But cool as Google Earth is, it was our current houseguest, in what the Drunkablog officially considers a Christmas miracle, who showed us just how this technological marvel can connect people in new and meaningful ways.
I need to say here that until recently this guy was living on the streets of a very far-northern city. He'd had a girlfriend of sorts but, like anyone would, she got sick of his drunken bullshit and threw him out. So he lived wherever and yada-yada and now he's here for a while.
Anyway, when I showed him the wonders of Google Earth, he immediately google-earthed that far-northern city he'd just left:
"Okay, here's the football field, so . . . here's where my [ex] girlfriend lives. Oh man! There's her '86 Toyota out in the parking lot! What a piece of shit! Did I tell you how I totaled it [yes--ed.]?
"And there's the steel stairs I fell down that time. Did I tell you how I fell down those stairs [yes--ed.]? And see that little alcove? One time I passed out right there and when I came to there was a kitten snuggled up to me! Did I tell you about that [uh, no--ed.]? And there's the shelter! And the van they take you to detox in! And there's the alley I got mugged in!"
You get the idea. We didn't really connect in new and meaningful ways. He just told me part of his "drunkalog''--which overall is not as elegant as Susan Cheever's, I'm sure, but is just as meaningful. I think. And it was almost like he told me it from space!
Okay, so here's the Christmas miracle part: our guest has been sober for 11 days and already has a job. Amazing. On the other hand, in such circumstances one must always keep in mind Pap Finn:
When [Pap] got out [of jail] the new judge said he was a-going to make a man of him. So he took him to his own house, and dressed him up clean and nice, and had him to breakfast and dinner and supper with the family, and was just old pie to him, so to speak. And after supper he talked to him about temperance and such things till the old man cried, and said he'd been a fool, and fooled away his life; but now he was a-going to turn over a new leaf and be a man nobody wouldn't be ashamed of, and he hoped the judge would help him and not look down on him. The judge said he could hug him for them words; so he cried, and his wife she cried again; pap said he'd been a man that had always been misunderstood before, and the judge said he believed it. The old man said that what a man wanted that was down was sympathy, and the judge said it was so; so they cried again. And when it was bedtime the old man rose up and held out his hand, and says:
"Look at it, gentlemen and ladies all; take a-hold of it; shake it. There's a hand that was the hand of a hog; but it ain't so no more; it's the hand of a man that's started in on a new life, and'll die before he'll go back. You mark them words -- don't forget I said them. It's a clean hand now; shake it -- don't be afeard."
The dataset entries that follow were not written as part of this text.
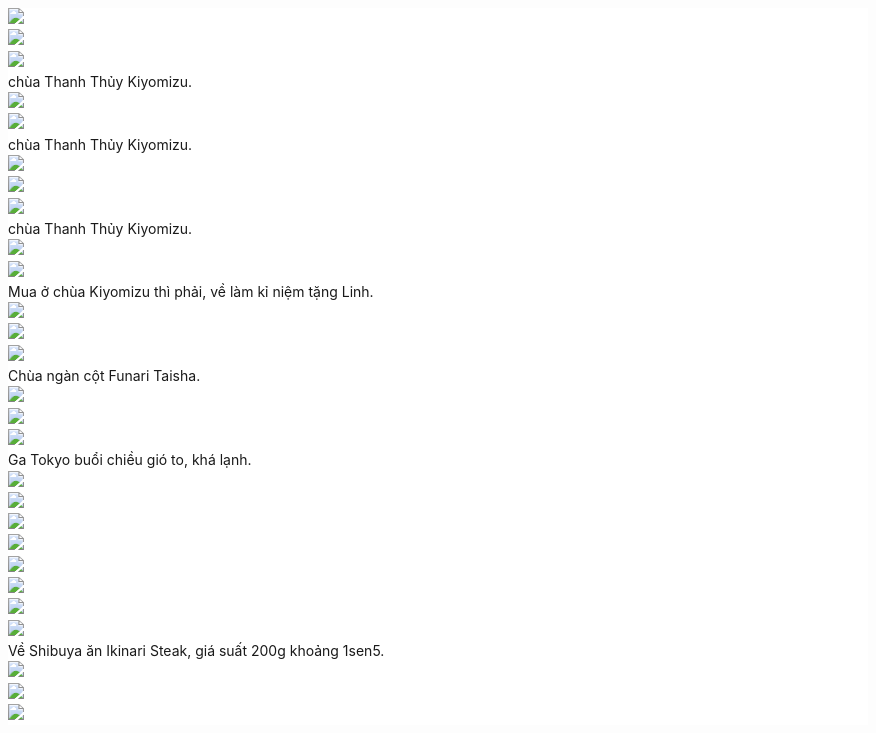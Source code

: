 ![](https://d32yh8fbac5ivo.cloudfront.net/static/images/family/2019-10-15-08.33.53-1.jpeg)  
![](https://d32yh8fbac5ivo.cloudfront.net/static/images/family/2019-10-15-08.44.05.jpg)  
![](https://d32yh8fbac5ivo.cloudfront.net/static/images/family/2019-10-15-08.48.43.jpg)  
chùa Thanh Thủy Kiyomizu.  
![](https://d32yh8fbac5ivo.cloudfront.net/static/images/family/2019-10-15-08.53.11.jpg)  
![](https://d32yh8fbac5ivo.cloudfront.net/static/images/family/2019-10-15-08.54.36-1.jpg)  
chùa Thanh Thủy Kiyomizu.  
![](https://d32yh8fbac5ivo.cloudfront.net/static/images/family/2019-10-15-08.59.19.jpg)  
![](https://d32yh8fbac5ivo.cloudfront.net/static/images/family/2019-10-15-09.05.09.jpg)  
![](https://d32yh8fbac5ivo.cloudfront.net/static/images/family/2019-10-15-09.18.34-1.jpg)  
chùa Thanh Thủy Kiyomizu.  
![](https://d32yh8fbac5ivo.cloudfront.net/static/images/family/2019-10-15-09.18.42-1.jpg)  
![](https://d32yh8fbac5ivo.cloudfront.net/static/images/family/2019-10-15-09.50.19-1.jpeg)  
Mua ở chùa Kiyomizu thì phải, về làm kỉ niệm tặng Linh.  
![](https://d32yh8fbac5ivo.cloudfront.net/static/images/family/2019-10-15-10.11.46-1.jpg)  
![](https://d32yh8fbac5ivo.cloudfront.net/static/images/family/2019-10-15-10.20.46-1.jpg)  
![](https://d32yh8fbac5ivo.cloudfront.net/static/images/family/2019-10-15-10.29.54.jpg)  
Chùa ngàn cột Funari Taisha.  
![](https://d32yh8fbac5ivo.cloudfront.net/static/images/family/2019-10-15-11.39.26-1.jpg)  
![](https://d32yh8fbac5ivo.cloudfront.net/static/images/family/2019-10-15-16.04.01-1.jpg)  
![](https://d32yh8fbac5ivo.cloudfront.net/static/images/family/2019-10-15-16.10.34-1.jpg)  
Ga Tokyo buổi chiều gió to, khá lạnh.  
![](https://d32yh8fbac5ivo.cloudfront.net/static/images/family/2019-10-15-16.11.22-1.jpg)  
![](https://d32yh8fbac5ivo.cloudfront.net/static/images/family/2019-10-15-16.15.26-1.jpg)  
![](https://d32yh8fbac5ivo.cloudfront.net/static/images/family/2019-10-15-16.21.09-1.jpg)  
![](https://d32yh8fbac5ivo.cloudfront.net/static/images/family/2019-10-15-16.21.20-1.jpg)  
![](https://d32yh8fbac5ivo.cloudfront.net/static/images/family/2019-10-15-16.30.18.jpg)  
![](https://d32yh8fbac5ivo.cloudfront.net/static/images/family/2019-10-15-16.30.32.jpg)  
![](https://d32yh8fbac5ivo.cloudfront.net/static/images/family/2019-10-15-16.56.41-1.jpeg)  
![](https://d32yh8fbac5ivo.cloudfront.net/static/images/family/2019-10-15-20.36.03-1.jpg)  
Về Shibuya ăn Ikinari Steak, giá suất 200g khoảng 1sen5.  
![](https://d32yh8fbac5ivo.cloudfront.net/static/images/family/2019-10-15-21.17.00.jpg)  
![](https://d32yh8fbac5ivo.cloudfront.net/static/images/family/2019-10-15-21.35.56.jpeg)  
![](https://d32yh8fbac5ivo.cloudfront.net/static/images/family/2019-10-15-21.38.01.jpg)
So they shook it, one after the other, all around, and cried. The judge's wife she kissed it. Then the old man he signed a pledge -- made his mark. The judge said it was the holiest time on record, or something like that. Then they tucked the old man into a beauti- ful room, which was the spare room, and in the night some time he got powerful thirsty and clumb out on to the porch-roof and slid down a stanchion and traded his new coat for a jug of forty-rod, and clumb back again and had a good old time; and towards daylight he crawled out again, drunk as a fiddler, and rolled off the porch and broke his left arm in two places, and was most froze to death when somebody found him after sun-up. And when they come to look at that spare room they had to take soundings before they could navigate it.
The judge he felt kind of sore. He said he reckoned a body could reform the old man with a shotgun, maybe, but he didn't know no other way.